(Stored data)
● ● ● ●

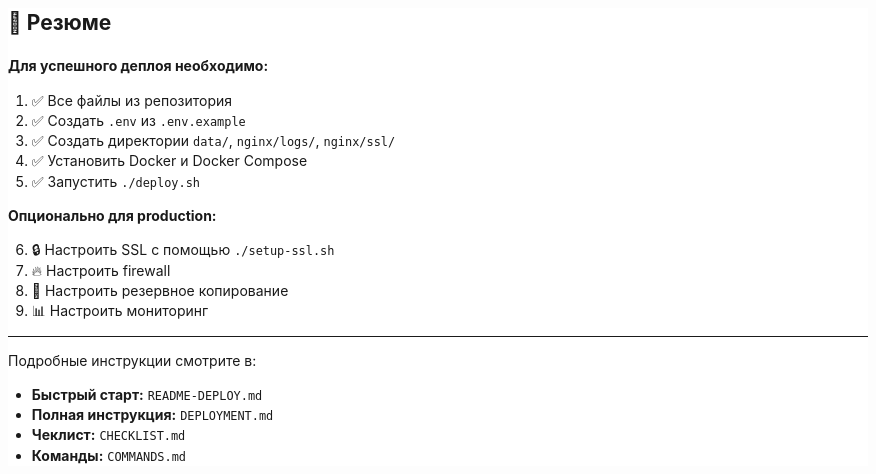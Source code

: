 ## 📝 Резюме

**Для успешного деплоя необходимо:**

1. ✅ Все файлы из репозитория
2. ✅ Создать `.env` из `.env.example`
3. ✅ Создать директории `data/`, `nginx/logs/`, `nginx/ssl/`
4. ✅ Установить Docker и Docker Compose
5. ✅ Запустить `./deploy.sh`

**Опционально для production:**

6. 🔒 Настроить SSL с помощью `./setup-ssl.sh`
7. 🔥 Настроить firewall
8. 💾 Настроить резервное копирование
9. 📊 Настроить мониторинг

---

Подробные инструкции смотрите в:
- **Быстрый старт:** `README-DEPLOY.md`
- **Полная инструкция:** `DEPLOYMENT.md`
- **Чеклист:** `CHECKLIST.md`
- **Команды:** `COMMANDS.md`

● ● ● ●

Write out each entry above once more, exactly as written, and drop the pictures.

### Exercise response:
Source code

: ## 📝 Резюме

**Для успешного деплоя необходимо:**

1. ✅ Все файлы из репозитория
2. ✅ Создать `.env` из `.env.example`
3. ✅ Создать директории `data/`, `nginx/logs/`, `nginx/ssl/`
4. ✅ Установить Docker и Docker Compose
5. ✅ Запустить `./deploy.sh`

**Опционально для production:**

6. 🔒 Настроить SSL с помощью `./setup-ssl.sh`
7. 🔥 Настроить firewall
8. 💾 Настроить резервное копирование
9. 📊 Настроить мониторинг

---

Подробные инструкции смотрите в:
- **Быстрый старт:** `README-DEPLOY.md`
- **Полная инструкция:** `DEPLOYMENT.md`
- **Чеклист:** `CHECKLIST.md`
- **Команды:** `COMMANDS.md`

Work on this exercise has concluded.